Evaluation of the importance of hydrophobic interactions in drug binding to dihydrofolate reductase

Abstract

The interaction of dihydrofolate reductase (DHFR) from Escherichia coli with drugs such as methotrexate (MTX) and 2,4-diamino-6,7-dimethylpteridine (DAM) has been studied by means of site-directed mutagenesis, fluorescence spectroscopy, and steady-state as well as transient kinetics. A strictly conserved residue at the dihydrofolate binding site of DHFR, phenylalanine-31, has been replaced with tyrosine or valine to ascertain the importance for binding of this hydrophobic amino acid, which interacts with both the pteridine ring and the p-aminobenzoyl moiety. The first mutation (Phe-31 .fwdarw. Tyr) has a minimal effect on the binding of the classical inhibitor, DAM. On the other hand, the second mutation (Phe-31 .fwdarw. Val) has increased the dissociation constant of DAM from the DHFR-NADPH-DAM ternary complex over 150-fold (> 3 kcal/mol). The dissociation constant of DAM from the (Val31-DHFR)-DAM binary complex was too large to be measured fluorometrically.
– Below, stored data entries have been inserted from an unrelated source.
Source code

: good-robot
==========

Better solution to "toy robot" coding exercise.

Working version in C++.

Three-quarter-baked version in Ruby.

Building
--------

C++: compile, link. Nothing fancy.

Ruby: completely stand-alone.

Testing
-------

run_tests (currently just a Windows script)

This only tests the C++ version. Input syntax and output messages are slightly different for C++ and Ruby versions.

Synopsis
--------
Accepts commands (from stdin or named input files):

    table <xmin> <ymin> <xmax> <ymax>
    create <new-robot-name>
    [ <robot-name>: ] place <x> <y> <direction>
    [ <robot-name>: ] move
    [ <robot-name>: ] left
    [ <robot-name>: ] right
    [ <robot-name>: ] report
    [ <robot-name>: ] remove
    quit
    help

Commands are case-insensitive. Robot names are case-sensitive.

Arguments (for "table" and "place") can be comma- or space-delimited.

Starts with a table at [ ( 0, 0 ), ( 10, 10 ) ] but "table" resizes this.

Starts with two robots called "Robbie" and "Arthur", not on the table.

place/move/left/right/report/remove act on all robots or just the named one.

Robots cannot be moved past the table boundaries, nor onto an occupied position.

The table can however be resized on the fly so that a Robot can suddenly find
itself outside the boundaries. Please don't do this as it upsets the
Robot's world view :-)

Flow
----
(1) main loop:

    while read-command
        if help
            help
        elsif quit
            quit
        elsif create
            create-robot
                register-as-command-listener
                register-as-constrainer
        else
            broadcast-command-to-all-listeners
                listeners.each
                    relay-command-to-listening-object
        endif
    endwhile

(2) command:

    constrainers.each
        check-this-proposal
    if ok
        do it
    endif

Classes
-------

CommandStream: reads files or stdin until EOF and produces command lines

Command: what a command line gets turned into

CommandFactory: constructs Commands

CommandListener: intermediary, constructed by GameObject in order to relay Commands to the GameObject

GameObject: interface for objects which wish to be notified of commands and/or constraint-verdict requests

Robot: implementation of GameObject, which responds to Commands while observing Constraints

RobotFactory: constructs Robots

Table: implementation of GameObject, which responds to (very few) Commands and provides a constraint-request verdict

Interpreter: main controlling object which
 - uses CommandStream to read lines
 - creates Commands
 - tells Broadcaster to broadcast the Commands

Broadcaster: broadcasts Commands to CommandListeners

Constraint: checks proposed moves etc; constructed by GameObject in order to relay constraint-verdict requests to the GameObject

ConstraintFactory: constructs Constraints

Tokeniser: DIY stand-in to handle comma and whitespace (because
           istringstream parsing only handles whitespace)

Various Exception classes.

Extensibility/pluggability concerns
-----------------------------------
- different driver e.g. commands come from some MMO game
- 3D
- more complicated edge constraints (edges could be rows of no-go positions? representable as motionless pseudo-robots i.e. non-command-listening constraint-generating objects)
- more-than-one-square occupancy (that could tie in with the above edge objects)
More importantly, these mutations have decreased the overall tight binding of MTX, from 100- to 140-fold (corresponding to a loss of binding energy of 2.2-2.4 kcal/mol) for the Tyr-31 and Val-31 mutants, respectively. These results indicate that hydrophobic interactions between MTX and DHFR are at least as important as formation of the MTX-DHFR salt bridge in the tight binding of MTX.